- [What the exercise asks]: Find the line containing "- 👀 I’m interested in finance." in the data below and repeat it, along with all later lines, exactly through the last one.

- [Exercise data]:
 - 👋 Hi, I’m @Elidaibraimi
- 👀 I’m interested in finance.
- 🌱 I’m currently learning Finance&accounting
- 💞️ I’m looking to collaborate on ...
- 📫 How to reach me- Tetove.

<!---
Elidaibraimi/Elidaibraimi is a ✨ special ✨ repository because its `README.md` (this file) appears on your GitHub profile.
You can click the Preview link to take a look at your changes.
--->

- [Finished task]:
- 👀 I’m interested in finance.
- 🌱 I’m currently learning Finance&accounting
- 💞️ I’m looking to collaborate on ...
- 📫 How to reach me- Tetove.

<!---
Elidaibraimi/Elidaibraimi is a ✨ special ✨ repository because its `README.md` (this file) appears on your GitHub profile.
You can click the Preview link to take a look at your changes.
--->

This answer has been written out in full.